Long term financial performance and value creation are at odds with the monetized and measurable KPIs. Employees are blinded by short-term targets and work in silos without any collaboration with peers and managers to achieve their KPIs. Such mis-alignment destroys the long-term value creation, diluting the very purpose of having Specific, Measurable, Attainable, Relevant and Time-bound (SMART) KPIs.
In an increasingly competitive market fraught with disruptions and innovations, long term value creation is a major factor in every business decision. A new school of thought has been proposed by the INSEAD professors who have dubbed it “blue-line management”. The blue-line management does not eliminate the need for KPIs but is used as an instrument for continuous learning to drive continuous success and improvement.
Learning organizations, as Peter Senge described in The Fifth Discipline, are places where employees continually expand their capacity and nurture new patterns of thinking rather than repeating old practices.
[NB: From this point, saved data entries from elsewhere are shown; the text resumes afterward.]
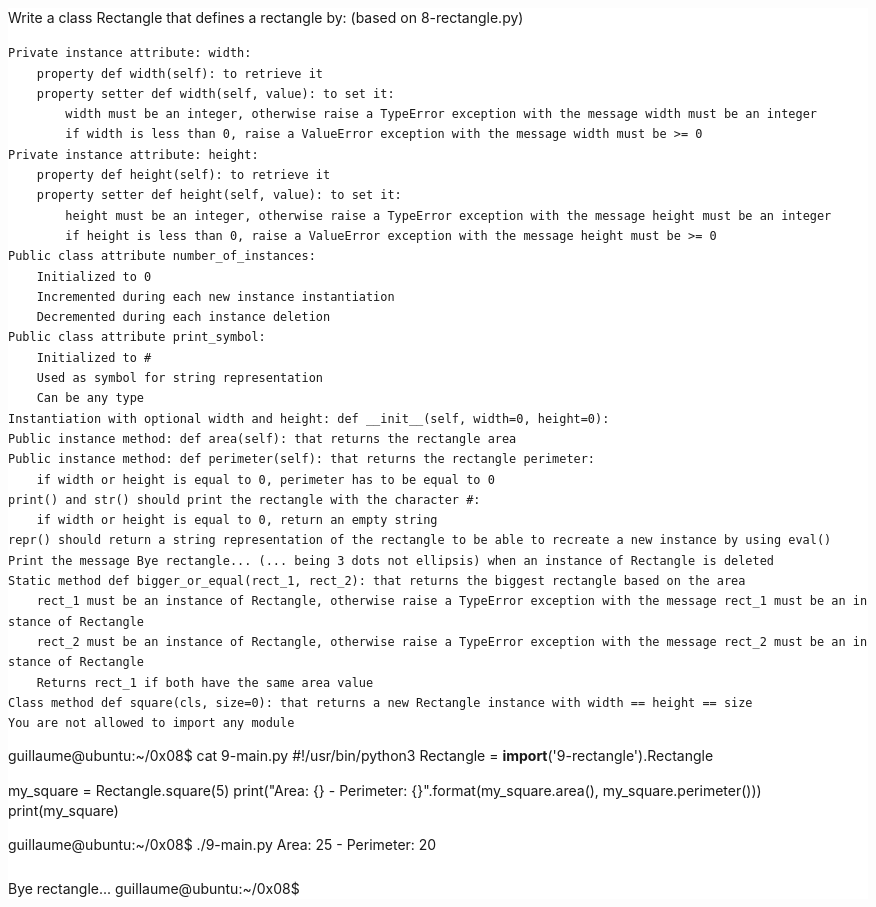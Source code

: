 Write a class Rectangle that defines a rectangle by: (based on 8-rectangle.py)

    Private instance attribute: width:
        property def width(self): to retrieve it
        property setter def width(self, value): to set it:
            width must be an integer, otherwise raise a TypeError exception with the message width must be an integer
            if width is less than 0, raise a ValueError exception with the message width must be >= 0
    Private instance attribute: height:
        property def height(self): to retrieve it
        property setter def height(self, value): to set it:
            height must be an integer, otherwise raise a TypeError exception with the message height must be an integer
            if height is less than 0, raise a ValueError exception with the message height must be >= 0
    Public class attribute number_of_instances:
        Initialized to 0
        Incremented during each new instance instantiation
        Decremented during each instance deletion
    Public class attribute print_symbol:
        Initialized to #
        Used as symbol for string representation
        Can be any type
    Instantiation with optional width and height: def __init__(self, width=0, height=0):
    Public instance method: def area(self): that returns the rectangle area
    Public instance method: def perimeter(self): that returns the rectangle perimeter:
        if width or height is equal to 0, perimeter has to be equal to 0
    print() and str() should print the rectangle with the character #:
        if width or height is equal to 0, return an empty string
    repr() should return a string representation of the rectangle to be able to recreate a new instance by using eval()
    Print the message Bye rectangle... (... being 3 dots not ellipsis) when an instance of Rectangle is deleted
    Static method def bigger_or_equal(rect_1, rect_2): that returns the biggest rectangle based on the area
        rect_1 must be an instance of Rectangle, otherwise raise a TypeError exception with the message rect_1 must be an instance of Rectangle
        rect_2 must be an instance of Rectangle, otherwise raise a TypeError exception with the message rect_2 must be an instance of Rectangle
        Returns rect_1 if both have the same area value
    Class method def square(cls, size=0): that returns a new Rectangle instance with width == height == size
    You are not allowed to import any module

guillaume@ubuntu:~/0x08$ cat 9-main.py
#!/usr/bin/python3
Rectangle = __import__('9-rectangle').Rectangle

my_square = Rectangle.square(5)
print("Area: {} - Perimeter: {}".format(my_square.area(), my_square.perimeter()))
print(my_square)

guillaume@ubuntu:~/0x08$ ./9-main.py
Area: 25 - Perimeter: 20
#####
#####
#####
#####
#####
Bye rectangle...
guillaume@ubuntu:~/0x08$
Blue-line management, to a large extent, has upended the conventional red-line management with its deep focus on improving value creation by fostering knowledge development and experimentation.
Performance management, in the era of blue-line management, is tricky as KPIs used for employee compensation must be trusted and foster learning and continuous improvement. As the aim of all decision-making is to create long term shareholder value, a good performance management system is transparent, preventing employees and managers from cutting corners to hit their targets and remove the siloed mentality.
And, when long term value creation and sustainable growth are the guiding principles of today’s corporations, appropriate forward-looking KPIs must be identified. More often, the corporate goals or KPIs are not broken down into measurable milestones or KPIs at the employee level. The disconnect in not aligning communications with long-term performance metrics leads to different business units and managers measuring different metrics.
Performance management solutions of today should promote blue-line management. They must offer real-time awareness of performance, insights, encourage collaboration, and corrective action by seamlessly linking corporate KPIs to operational metrics and individual performance. It encourages employees to construct KPIs, both short- and long-term metrics, and goals along the four layers of the balanced scorecard. Hence, the system ensures employees receive compensation based on short term goals like sales/invoicing and cost control that are more relevant to the customer and financial perspectives. It also promotes the growth of the employee by measuring on long term goals like new innovations, new initiatives undertaken, and quality of revenue prominently featured in the learning and growth strategic layer.
Overall, performance management solutions are the panacea to most of the problems associated with red-line management. The system has to break the siloed approach plaguing many organizations, creating more engaged employees through democratization of performance management. The performance management solution must address new cultural shifts such as the elimination of the bell curve and incorporation of continuous performance assessment. The performance management system is not a mere evaluation tool but a major instrument for promoting organizational learning and aligning the individual goals to the corporate goals thereby creating long-term value to the shareholders.